> Exercise objective: Below are entries. Pull out all lines containing "issues".

Plain-text document sources:
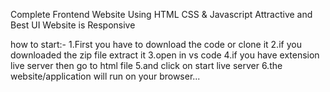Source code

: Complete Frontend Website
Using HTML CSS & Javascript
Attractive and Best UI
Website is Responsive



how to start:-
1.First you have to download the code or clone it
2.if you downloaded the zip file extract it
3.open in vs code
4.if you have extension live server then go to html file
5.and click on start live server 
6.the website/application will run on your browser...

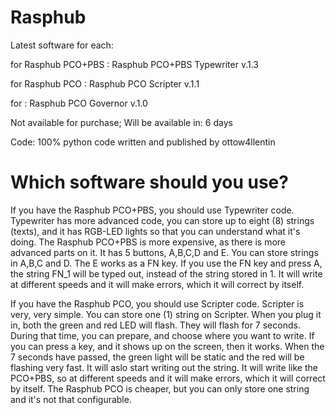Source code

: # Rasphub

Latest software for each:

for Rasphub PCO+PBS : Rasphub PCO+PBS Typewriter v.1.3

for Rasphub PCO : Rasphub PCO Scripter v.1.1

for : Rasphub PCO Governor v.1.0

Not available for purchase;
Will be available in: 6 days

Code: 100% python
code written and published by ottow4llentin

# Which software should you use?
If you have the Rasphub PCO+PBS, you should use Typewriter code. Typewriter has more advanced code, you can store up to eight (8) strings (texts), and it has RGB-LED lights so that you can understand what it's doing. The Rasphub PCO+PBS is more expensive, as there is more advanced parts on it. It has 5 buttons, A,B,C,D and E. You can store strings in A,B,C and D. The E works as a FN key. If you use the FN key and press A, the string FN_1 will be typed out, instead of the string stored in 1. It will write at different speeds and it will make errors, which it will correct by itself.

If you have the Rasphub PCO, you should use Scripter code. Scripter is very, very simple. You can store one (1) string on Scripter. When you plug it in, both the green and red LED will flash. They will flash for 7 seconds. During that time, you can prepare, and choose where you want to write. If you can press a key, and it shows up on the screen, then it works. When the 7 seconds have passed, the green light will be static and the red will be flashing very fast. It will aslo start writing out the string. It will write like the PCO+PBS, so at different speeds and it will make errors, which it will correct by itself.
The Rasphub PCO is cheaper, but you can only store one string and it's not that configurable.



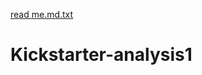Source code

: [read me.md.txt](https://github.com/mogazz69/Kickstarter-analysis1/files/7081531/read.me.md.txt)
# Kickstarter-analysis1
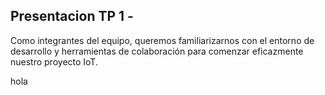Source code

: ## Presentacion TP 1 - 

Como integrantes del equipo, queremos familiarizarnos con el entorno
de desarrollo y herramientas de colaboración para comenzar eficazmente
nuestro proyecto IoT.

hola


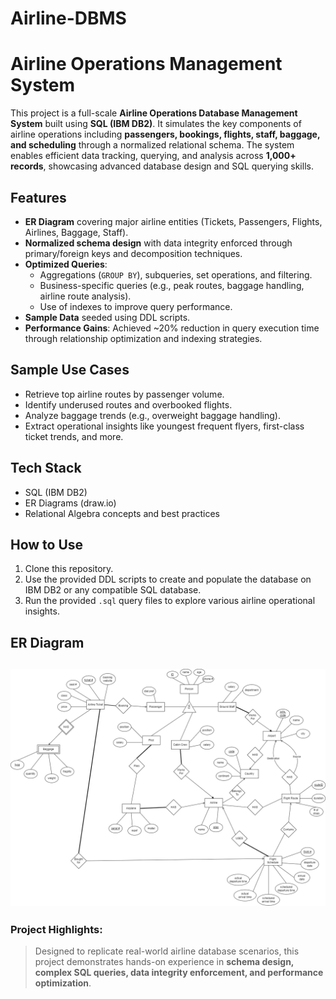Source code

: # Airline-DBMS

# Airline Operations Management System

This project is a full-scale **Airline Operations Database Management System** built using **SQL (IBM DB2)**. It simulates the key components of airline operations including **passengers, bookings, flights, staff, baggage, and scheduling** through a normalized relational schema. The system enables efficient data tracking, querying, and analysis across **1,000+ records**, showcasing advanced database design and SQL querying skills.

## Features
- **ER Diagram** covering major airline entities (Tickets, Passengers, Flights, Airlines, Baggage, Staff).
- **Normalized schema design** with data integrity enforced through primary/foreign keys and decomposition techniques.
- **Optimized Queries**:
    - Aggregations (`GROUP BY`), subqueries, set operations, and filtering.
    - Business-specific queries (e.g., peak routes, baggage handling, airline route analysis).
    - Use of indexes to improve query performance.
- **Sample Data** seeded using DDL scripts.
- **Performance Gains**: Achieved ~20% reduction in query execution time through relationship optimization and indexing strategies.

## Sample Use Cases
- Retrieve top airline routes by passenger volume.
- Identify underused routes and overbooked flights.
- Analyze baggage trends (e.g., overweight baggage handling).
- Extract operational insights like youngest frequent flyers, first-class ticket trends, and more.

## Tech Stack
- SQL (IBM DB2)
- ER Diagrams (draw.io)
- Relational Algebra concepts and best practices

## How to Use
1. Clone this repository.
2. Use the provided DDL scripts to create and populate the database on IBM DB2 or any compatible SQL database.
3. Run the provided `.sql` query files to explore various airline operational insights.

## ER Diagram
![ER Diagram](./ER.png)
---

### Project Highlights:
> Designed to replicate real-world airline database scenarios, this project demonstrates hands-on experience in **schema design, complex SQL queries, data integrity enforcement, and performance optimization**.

---

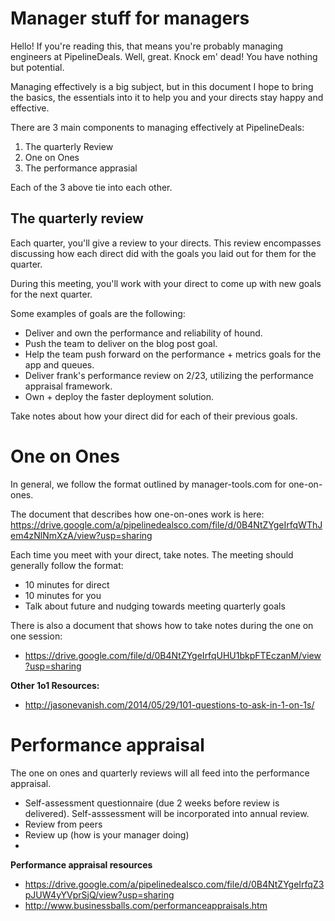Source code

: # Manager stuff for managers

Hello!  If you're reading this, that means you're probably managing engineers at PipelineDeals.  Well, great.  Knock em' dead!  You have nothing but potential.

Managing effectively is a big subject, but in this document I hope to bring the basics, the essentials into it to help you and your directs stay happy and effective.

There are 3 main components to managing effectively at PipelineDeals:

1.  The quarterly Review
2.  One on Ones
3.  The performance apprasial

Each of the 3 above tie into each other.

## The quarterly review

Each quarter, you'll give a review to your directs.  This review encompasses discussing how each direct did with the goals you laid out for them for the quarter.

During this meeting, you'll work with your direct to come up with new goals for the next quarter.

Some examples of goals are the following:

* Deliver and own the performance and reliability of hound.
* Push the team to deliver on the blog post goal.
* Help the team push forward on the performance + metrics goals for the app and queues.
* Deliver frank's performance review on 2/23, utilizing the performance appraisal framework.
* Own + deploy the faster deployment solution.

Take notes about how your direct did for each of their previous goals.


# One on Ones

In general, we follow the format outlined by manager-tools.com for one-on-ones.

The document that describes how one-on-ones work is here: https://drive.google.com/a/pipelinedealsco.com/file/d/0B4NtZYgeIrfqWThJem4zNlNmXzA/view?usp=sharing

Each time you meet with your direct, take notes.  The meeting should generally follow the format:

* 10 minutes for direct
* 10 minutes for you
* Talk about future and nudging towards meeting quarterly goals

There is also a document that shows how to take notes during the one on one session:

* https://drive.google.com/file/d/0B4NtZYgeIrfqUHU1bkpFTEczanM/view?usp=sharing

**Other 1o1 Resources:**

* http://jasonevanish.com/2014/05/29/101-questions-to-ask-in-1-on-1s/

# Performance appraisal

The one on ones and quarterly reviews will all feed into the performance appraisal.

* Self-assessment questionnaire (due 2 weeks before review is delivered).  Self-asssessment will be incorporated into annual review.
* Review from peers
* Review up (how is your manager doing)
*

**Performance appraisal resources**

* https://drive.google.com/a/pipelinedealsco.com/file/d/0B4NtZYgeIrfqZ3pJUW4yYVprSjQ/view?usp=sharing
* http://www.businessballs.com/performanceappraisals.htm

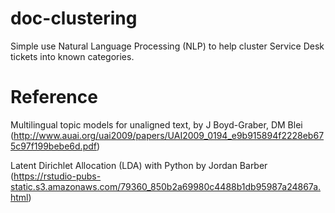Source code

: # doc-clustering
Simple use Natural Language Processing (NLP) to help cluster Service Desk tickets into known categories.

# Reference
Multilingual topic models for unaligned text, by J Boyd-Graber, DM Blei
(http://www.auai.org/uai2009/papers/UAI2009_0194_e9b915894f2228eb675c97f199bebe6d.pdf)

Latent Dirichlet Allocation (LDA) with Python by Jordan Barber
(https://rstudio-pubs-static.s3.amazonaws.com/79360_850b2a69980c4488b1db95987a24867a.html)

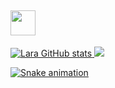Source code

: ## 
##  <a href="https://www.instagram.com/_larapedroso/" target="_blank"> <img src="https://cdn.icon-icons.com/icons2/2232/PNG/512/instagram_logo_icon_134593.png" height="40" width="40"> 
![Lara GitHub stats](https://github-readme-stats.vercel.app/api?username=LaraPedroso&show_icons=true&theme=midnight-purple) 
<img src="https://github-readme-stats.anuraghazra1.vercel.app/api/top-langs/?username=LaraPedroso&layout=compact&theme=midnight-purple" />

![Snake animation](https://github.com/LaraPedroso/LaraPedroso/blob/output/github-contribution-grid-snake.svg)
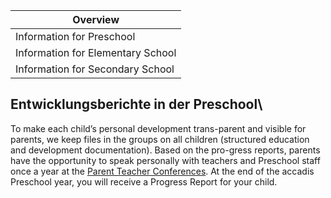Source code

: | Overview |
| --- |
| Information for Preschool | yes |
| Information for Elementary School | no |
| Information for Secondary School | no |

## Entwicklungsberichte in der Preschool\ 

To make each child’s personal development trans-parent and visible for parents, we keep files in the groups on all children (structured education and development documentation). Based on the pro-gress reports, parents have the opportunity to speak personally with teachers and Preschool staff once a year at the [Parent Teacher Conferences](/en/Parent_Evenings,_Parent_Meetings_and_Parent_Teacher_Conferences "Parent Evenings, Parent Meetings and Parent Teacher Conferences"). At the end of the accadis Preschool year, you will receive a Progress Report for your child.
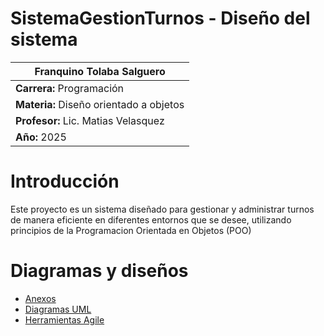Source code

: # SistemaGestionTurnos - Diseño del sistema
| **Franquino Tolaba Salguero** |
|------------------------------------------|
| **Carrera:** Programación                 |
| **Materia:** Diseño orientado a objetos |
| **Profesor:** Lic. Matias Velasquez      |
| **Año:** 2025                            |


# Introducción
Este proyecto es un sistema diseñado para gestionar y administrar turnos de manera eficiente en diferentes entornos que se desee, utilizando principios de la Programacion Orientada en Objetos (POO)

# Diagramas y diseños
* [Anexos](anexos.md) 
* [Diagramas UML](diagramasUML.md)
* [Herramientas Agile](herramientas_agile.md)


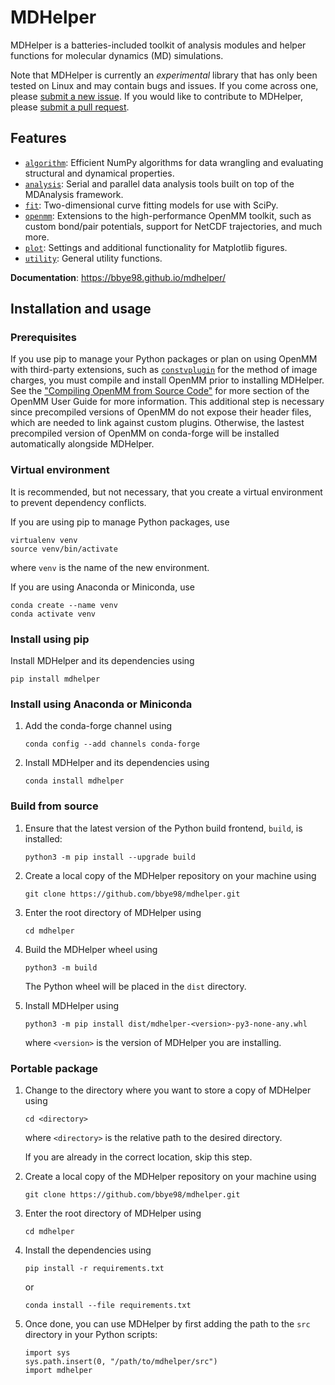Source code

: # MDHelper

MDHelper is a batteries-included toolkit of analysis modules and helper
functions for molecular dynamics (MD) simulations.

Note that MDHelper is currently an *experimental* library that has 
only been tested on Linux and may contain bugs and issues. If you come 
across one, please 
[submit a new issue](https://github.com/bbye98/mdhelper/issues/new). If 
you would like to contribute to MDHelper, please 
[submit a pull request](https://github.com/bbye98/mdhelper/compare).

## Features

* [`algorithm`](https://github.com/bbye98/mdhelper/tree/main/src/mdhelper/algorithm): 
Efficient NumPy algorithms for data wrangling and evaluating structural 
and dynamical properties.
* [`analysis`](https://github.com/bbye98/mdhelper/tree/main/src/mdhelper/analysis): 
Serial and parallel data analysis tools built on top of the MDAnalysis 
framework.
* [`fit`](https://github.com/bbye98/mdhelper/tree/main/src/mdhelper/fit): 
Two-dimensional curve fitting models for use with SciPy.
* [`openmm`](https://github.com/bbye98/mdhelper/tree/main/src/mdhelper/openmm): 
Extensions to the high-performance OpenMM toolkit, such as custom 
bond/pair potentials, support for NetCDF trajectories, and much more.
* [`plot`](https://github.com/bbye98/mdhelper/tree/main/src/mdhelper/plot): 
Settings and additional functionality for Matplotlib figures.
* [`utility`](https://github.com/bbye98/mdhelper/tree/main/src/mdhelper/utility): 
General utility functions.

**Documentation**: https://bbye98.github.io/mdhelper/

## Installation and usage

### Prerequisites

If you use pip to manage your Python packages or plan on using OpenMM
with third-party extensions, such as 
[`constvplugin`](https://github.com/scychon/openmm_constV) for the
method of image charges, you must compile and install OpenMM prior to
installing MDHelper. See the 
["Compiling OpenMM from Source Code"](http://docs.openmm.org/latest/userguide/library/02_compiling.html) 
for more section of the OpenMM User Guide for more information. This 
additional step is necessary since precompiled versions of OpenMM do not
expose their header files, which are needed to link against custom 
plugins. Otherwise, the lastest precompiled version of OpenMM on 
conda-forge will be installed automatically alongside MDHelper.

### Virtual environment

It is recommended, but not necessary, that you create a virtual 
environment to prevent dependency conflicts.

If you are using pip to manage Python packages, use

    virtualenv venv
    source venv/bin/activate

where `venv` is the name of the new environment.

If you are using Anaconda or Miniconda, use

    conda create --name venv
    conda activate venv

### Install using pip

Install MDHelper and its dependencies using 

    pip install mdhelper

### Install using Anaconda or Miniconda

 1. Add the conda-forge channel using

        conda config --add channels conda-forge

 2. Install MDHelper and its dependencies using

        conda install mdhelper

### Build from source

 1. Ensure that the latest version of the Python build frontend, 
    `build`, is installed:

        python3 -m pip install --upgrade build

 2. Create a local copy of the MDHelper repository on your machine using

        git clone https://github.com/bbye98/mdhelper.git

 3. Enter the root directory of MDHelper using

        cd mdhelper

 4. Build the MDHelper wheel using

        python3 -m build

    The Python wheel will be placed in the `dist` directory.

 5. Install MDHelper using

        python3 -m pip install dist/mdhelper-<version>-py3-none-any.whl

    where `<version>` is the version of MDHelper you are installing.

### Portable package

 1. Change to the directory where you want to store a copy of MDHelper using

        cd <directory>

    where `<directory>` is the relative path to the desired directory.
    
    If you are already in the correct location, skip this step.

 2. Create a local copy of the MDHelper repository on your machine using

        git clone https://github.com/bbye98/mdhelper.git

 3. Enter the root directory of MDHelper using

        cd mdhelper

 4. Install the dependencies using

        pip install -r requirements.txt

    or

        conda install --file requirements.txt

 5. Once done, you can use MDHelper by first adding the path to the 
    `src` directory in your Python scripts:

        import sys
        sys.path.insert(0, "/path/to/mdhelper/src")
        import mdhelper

> Exercise result:
only been tested on Linux and may contain bugs and issues. If you come 
[submit a new issue](https://github.com/bbye98/mdhelper/issues/new). If 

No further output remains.